Reviewed by Miranda A. Schreurs (Department of Government and Politics, University of Maryland)
Published on H-Japan (April, 1999)
Jeffrey Broadbent's meticulously researched volume follows the long drama of environmental protest in rapidly industrializing rural Japan. The setting is Oita Prefecture in Kyushu. Broadbent spent several years in Oita living among the fisherman, farmers, and urban residents that eventually split into different camps--some strongly supporting and others vehemently opposing industrial development plans for the region. The vivid accounts of the sit-ins, community demonstrations, and even knife attacks that marked the years of protest against development plans for Beppu Bay make for a page turner. It is also a book of high scholarly caliber and theoretical sophistication. Broadbent's book draws upon his time in Oita and the hundreds of interviews he conducted while living there and during follow-up trips to the region and to Tokyo.
Weaving theory throughout his narrative, Broadbent portrays the struggles of environmental networks that spent years fighting almost insurmountable odds in their efforts to try to scale down industrial development plans for Beppu Bay. Challenging the explanatory power of resource mobilization and political opportunity structure theories in the Oita case, Broadbent argues that social networks of trust best explain why protest movements formed in Oita. He found that local residents followed their community leader in protest because of their trust in him. Describing the formation of one environmental protest community, for example, Broadbent writes, "In Saeki, local residents joined Katayama in protest because they trusted him as the traditional ku leader. Similarly, in Kozaki, residents joined the protest in part due to their preexisting trust in Yuki or Inao. In Kozaki and Saeki, in other words, activist leaders ripped their subordinate networks away from the vertical social fabric and used them to mobilize insurgency. In Saeki, residents had already been complaining to Katayama about the soot from the plywood factory. The ku-head was supposed to receive such complaints. When failure to redress from the authorities frustrated Katayama, he led his ku-members in protest" (p. 181).

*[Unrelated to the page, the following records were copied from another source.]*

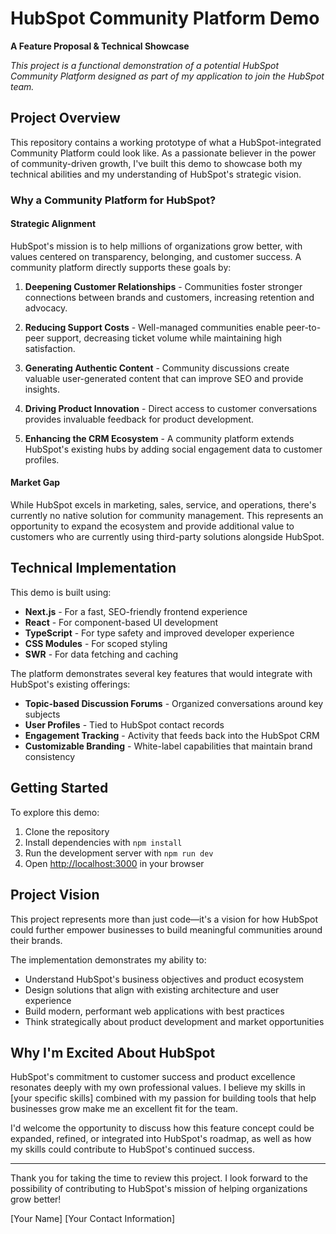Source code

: # HubSpot Community Platform Demo
  
**A Feature Proposal & Technical Showcase**
  
*This project is a functional demonstration of a potential HubSpot Community Platform designed as part of my application to join the HubSpot team.*
  
## Project Overview

This repository contains a working prototype of what a HubSpot-integrated Community Platform could look like. As a passionate believer in the power of community-driven growth, I've built this demo to showcase both my technical abilities and my understanding of HubSpot's strategic vision.

### Why a Community Platform for HubSpot?

#### Strategic Alignment

HubSpot's mission is to help millions of organizations grow better, with values centered on transparency, belonging, and customer success. A community platform directly supports these goals by:

1. **Deepening Customer Relationships** - Communities foster stronger connections between brands and customers, increasing retention and advocacy.

2. **Reducing Support Costs** - Well-managed communities enable peer-to-peer support, decreasing ticket volume while maintaining high satisfaction.

3. **Generating Authentic Content** - Community discussions create valuable user-generated content that can improve SEO and provide insights.

4. **Driving Product Innovation** - Direct access to customer conversations provides invaluable feedback for product development.

5. **Enhancing the CRM Ecosystem** - A community platform extends HubSpot's existing hubs by adding social engagement data to customer profiles.

#### Market Gap

While HubSpot excels in marketing, sales, service, and operations, there's currently no native solution for community management. This represents an opportunity to expand the ecosystem and provide additional value to customers who are currently using third-party solutions alongside HubSpot.

## Technical Implementation

This demo is built using:

- **Next.js** - For a fast, SEO-friendly frontend experience
- **React** - For component-based UI development
- **TypeScript** - For type safety and improved developer experience
- **CSS Modules** - For scoped styling
- **SWR** - For data fetching and caching

The platform demonstrates several key features that would integrate with HubSpot's existing offerings:

- **Topic-based Discussion Forums** - Organized conversations around key subjects
- **User Profiles** - Tied to HubSpot contact records
- **Engagement Tracking** - Activity that feeds back into the HubSpot CRM
- **Customizable Branding** - White-label capabilities that maintain brand consistency

## Getting Started

To explore this demo:

1. Clone the repository
2. Install dependencies with `npm install`
3. Run the development server with `npm run dev`
4. Open [http://localhost:3000](http://localhost:3000) in your browser

## Project Vision

This project represents more than just code—it's a vision for how HubSpot could further empower businesses to build meaningful communities around their brands.

The implementation demonstrates my ability to:
- Understand HubSpot's business objectives and product ecosystem
- Design solutions that align with existing architecture and user experience
- Build modern, performant web applications with best practices
- Think strategically about product development and market opportunities

## Why I'm Excited About HubSpot

HubSpot's commitment to customer success and product excellence resonates deeply with my own professional values. I believe my skills in [your specific skills] combined with my passion for building tools that help businesses grow make me an excellent fit for the team.

I'd welcome the opportunity to discuss how this feature concept could be expanded, refined, or integrated into HubSpot's roadmap, as well as how my skills could contribute to HubSpot's continued success.

---

Thank you for taking the time to review this project. I look forward to the possibility of contributing to HubSpot's mission of helping organizations grow better!

[Your Name]
[Your Contact Information]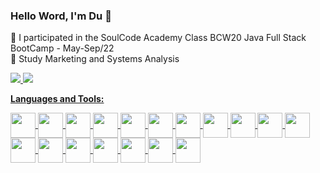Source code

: ### Hello Word, I'm Du 👋


🌱 I participated in the SoulCode Academy Class BCW20 Java Full Stack BootCamp - May-Sep/22 <br>
🌱 Study Marketing and Systems Analysis

<div>
<a href="https://github.com/dudscarpi">
<img heigth="180em" src="https://github-readme-stats.vercel.app/api?username=dudscarpi&show_icons=true&theme=dracula"/>
<img heigth="180em" src="https://github-readme-stats.vercel.app/api/top-langs/?username=dudscarpi&layout=compact&show_icons=true&theme=dracula"/>
</div>
  
  <b>Languages and Tools:</b>

  <div slyle="display: inline_block">
    <img align="center" heigth="30" width="40" src="https://cdn.jsdelivr.net/gh/devicons/devicon/icons/html5/html5-plain.svg" />
    <img align="center" heigth="30" width="40" src="https://cdn.jsdelivr.net/gh/devicons/devicon/icons/javascript/javascript-original.svg" />
    <img align="center" heigth="30" width="40" src="https://cdn.jsdelivr.net/gh/devicons/devicon/icons/css3/css3-original.svg" />
    <img align="center" heigth="30" width="40" src="https://cdn.jsdelivr.net/gh/devicons/devicon/icons/typescript/typescript-original.svg" />
    <img align="center" heigth="30" width="40" src="https://cdn.jsdelivr.net/gh/devicons/devicon/icons/angularjs/angularjs-original.svg" />
    <img align="center" heigth="30" width="40" src="https://cdn.jsdelivr.net/gh/devicons/devicon/icons/java/java-original.svg" />
    <img align="center" heigth="30" width="40" src="https://cdn.jsdelivr.net/gh/devicons/devicon/icons/mysql/mysql-original.svg" />
    <img align="center" heigth="30" width="40" src="https://img.icons8.com/color/48/000000/c-sharp-logo.png" />
    <img align="center" heigth="30" width="40" src="https://img.icons8.com/color/48/null/firebase.png"/>
    <img align="center" heigth="30" width="40" src="https://img.icons8.com/external-wanicon-lineal-color-wanicon/64/null/external-sql-server-big-data-wanicon-lineal-color-wanicon.png"/>
    <img align="center" heigth="30" width="40" src="https://img.icons8.com/color/48/null/bootstrap.png"/>
    <img align="center" heigth="30" width="40" src="https://img.icons8.com/color/48/null/python--v1.png"/>
    <img align="center" heigth="30" width="40" src="https://img.icons8.com/color/48/null/google-cloud.png"/>
    <img align="center" heigth="30" width="40" src="https://img.icons8.com/color/48/null/amazon-web-services.png"/>
    <img align="center" heigth="30" width="40" src="https://img.icons8.com/cotton/64/null/api.png"/>
    <img align="center" heigth="30" width="40" src="https://img.icons8.com/color/48/null/sass.png"/>
    <img align="center" heigth="30" width="40" src="https://img.icons8.com/fluency/48/null/node-js.png"/>
    <img align="center" heigth="30" width="40" src="https://img.icons8.com/fluency/48/null/azure-1.png"/>
  </div>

Despite years of protest activities, the networks Broadbent follows had but limited success in their fight against what Broadbent dubs the "Triple Control Machine"--the alliance among the pro-development Liberal Democratic Party, government, and big business--that operates all the way from the national level down through the prefectural to the town and hamlet levels. In rural Oita Prefecture where industrial development meant catching up with far more developed Tokyo, support for the Governor's plans to bring an industrial complex to the region was strong. Environmental supporters who feared the effects of large-scale industrialization for human health, the fishing industry, and the quality of the environment faced tremendous hurdles.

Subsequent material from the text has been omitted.